From top to bottom, print the listing word for word and skip any pictures it contains.

== DATA FOR THE TASK ==
= Beginning of Section =

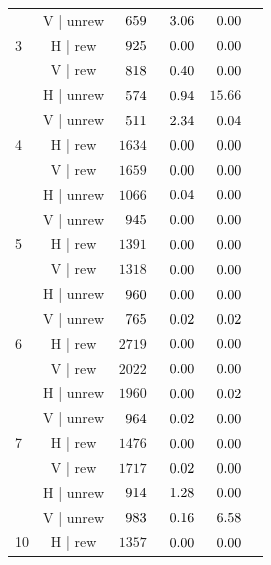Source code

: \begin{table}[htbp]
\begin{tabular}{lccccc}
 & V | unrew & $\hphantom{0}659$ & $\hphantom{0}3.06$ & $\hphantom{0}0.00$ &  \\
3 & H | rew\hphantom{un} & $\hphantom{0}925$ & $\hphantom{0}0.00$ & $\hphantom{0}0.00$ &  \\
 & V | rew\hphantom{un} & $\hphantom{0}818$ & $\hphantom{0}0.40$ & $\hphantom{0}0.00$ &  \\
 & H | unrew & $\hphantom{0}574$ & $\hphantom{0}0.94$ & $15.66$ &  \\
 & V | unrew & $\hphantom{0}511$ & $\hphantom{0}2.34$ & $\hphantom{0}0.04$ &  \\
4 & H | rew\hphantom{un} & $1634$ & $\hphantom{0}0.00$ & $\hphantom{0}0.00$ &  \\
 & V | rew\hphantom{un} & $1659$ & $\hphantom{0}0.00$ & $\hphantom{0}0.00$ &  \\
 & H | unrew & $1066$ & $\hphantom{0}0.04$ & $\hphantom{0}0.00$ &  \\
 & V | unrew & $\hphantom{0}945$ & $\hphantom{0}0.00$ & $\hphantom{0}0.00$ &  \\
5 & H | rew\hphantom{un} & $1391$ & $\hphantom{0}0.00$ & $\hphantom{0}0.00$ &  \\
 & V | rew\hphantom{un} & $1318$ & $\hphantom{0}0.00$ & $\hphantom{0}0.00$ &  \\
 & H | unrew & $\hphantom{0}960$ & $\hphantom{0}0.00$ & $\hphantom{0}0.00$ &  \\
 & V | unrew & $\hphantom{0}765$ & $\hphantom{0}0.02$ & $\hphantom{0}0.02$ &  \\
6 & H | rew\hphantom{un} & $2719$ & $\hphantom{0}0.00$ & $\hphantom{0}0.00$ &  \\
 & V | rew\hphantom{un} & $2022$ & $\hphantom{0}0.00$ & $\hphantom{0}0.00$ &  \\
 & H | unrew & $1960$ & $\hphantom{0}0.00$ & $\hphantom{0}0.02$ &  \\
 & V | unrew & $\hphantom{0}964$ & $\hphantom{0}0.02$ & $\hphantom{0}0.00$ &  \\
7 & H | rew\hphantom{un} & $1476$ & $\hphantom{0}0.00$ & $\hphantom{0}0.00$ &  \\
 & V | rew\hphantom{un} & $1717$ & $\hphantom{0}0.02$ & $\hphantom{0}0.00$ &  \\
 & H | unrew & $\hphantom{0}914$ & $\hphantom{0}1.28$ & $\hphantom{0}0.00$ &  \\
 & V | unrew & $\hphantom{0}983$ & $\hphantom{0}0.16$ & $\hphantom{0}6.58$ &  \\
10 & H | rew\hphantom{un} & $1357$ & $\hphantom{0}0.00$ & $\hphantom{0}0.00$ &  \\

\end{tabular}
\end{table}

= End of Section =

== EXERCISE SOLUTION ==
Source code

: \begin{table}[htbp]
\begin{tabular}{lccccc}
 & V | unrew & $\hphantom{0}659$ & $\hphantom{0}3.06$ & $\hphantom{0}0.00$ &  \\
3 & H | rew\hphantom{un} & $\hphantom{0}925$ & $\hphantom{0}0.00$ & $\hphantom{0}0.00$ &  \\
 & V | rew\hphantom{un} & $\hphantom{0}818$ & $\hphantom{0}0.40$ & $\hphantom{0}0.00$ &  \\
 & H | unrew & $\hphantom{0}574$ & $\hphantom{0}0.94$ & $15.66$ &  \\
 & V | unrew & $\hphantom{0}511$ & $\hphantom{0}2.34$ & $\hphantom{0}0.04$ &  \\
4 & H | rew\hphantom{un} & $1634$ & $\hphantom{0}0.00$ & $\hphantom{0}0.00$ &  \\
 & V | rew\hphantom{un} & $1659$ & $\hphantom{0}0.00$ & $\hphantom{0}0.00$ &  \\
 & H | unrew & $1066$ & $\hphantom{0}0.04$ & $\hphantom{0}0.00$ &  \\
 & V | unrew & $\hphantom{0}945$ & $\hphantom{0}0.00$ & $\hphantom{0}0.00$ &  \\
5 & H | rew\hphantom{un} & $1391$ & $\hphantom{0}0.00$ & $\hphantom{0}0.00$ &  \\
 & V | rew\hphantom{un} & $1318$ & $\hphantom{0}0.00$ & $\hphantom{0}0.00$ &  \\
 & H | unrew & $\hphantom{0}960$ & $\hphantom{0}0.00$ & $\hphantom{0}0.00$ &  \\
 & V | unrew & $\hphantom{0}765$ & $\hphantom{0}0.02$ & $\hphantom{0}0.02$ &  \\
6 & H | rew\hphantom{un} & $2719$ & $\hphantom{0}0.00$ & $\hphantom{0}0.00$ &  \\
 & V | rew\hphantom{un} & $2022$ & $\hphantom{0}0.00$ & $\hphantom{0}0.00$ &  \\
 & H | unrew & $1960$ & $\hphantom{0}0.00$ & $\hphantom{0}0.02$ &  \\
 & V | unrew & $\hphantom{0}964$ & $\hphantom{0}0.02$ & $\hphantom{0}0.00$ &  \\
7 & H | rew\hphantom{un} & $1476$ & $\hphantom{0}0.00$ & $\hphantom{0}0.00$ &  \\
 & V | rew\hphantom{un} & $1717$ & $\hphantom{0}0.02$ & $\hphantom{0}0.00$ &  \\
 & H | unrew & $\hphantom{0}914$ & $\hphantom{0}1.28$ & $\hphantom{0}0.00$ &  \\
 & V | unrew & $\hphantom{0}983$ & $\hphantom{0}0.16$ & $\hphantom{0}6.58$ &  \\
10 & H | rew\hphantom{un} & $1357$ & $\hphantom{0}0.00$ & $\hphantom{0}0.00$ &  \\

\end{tabular}
\end{table}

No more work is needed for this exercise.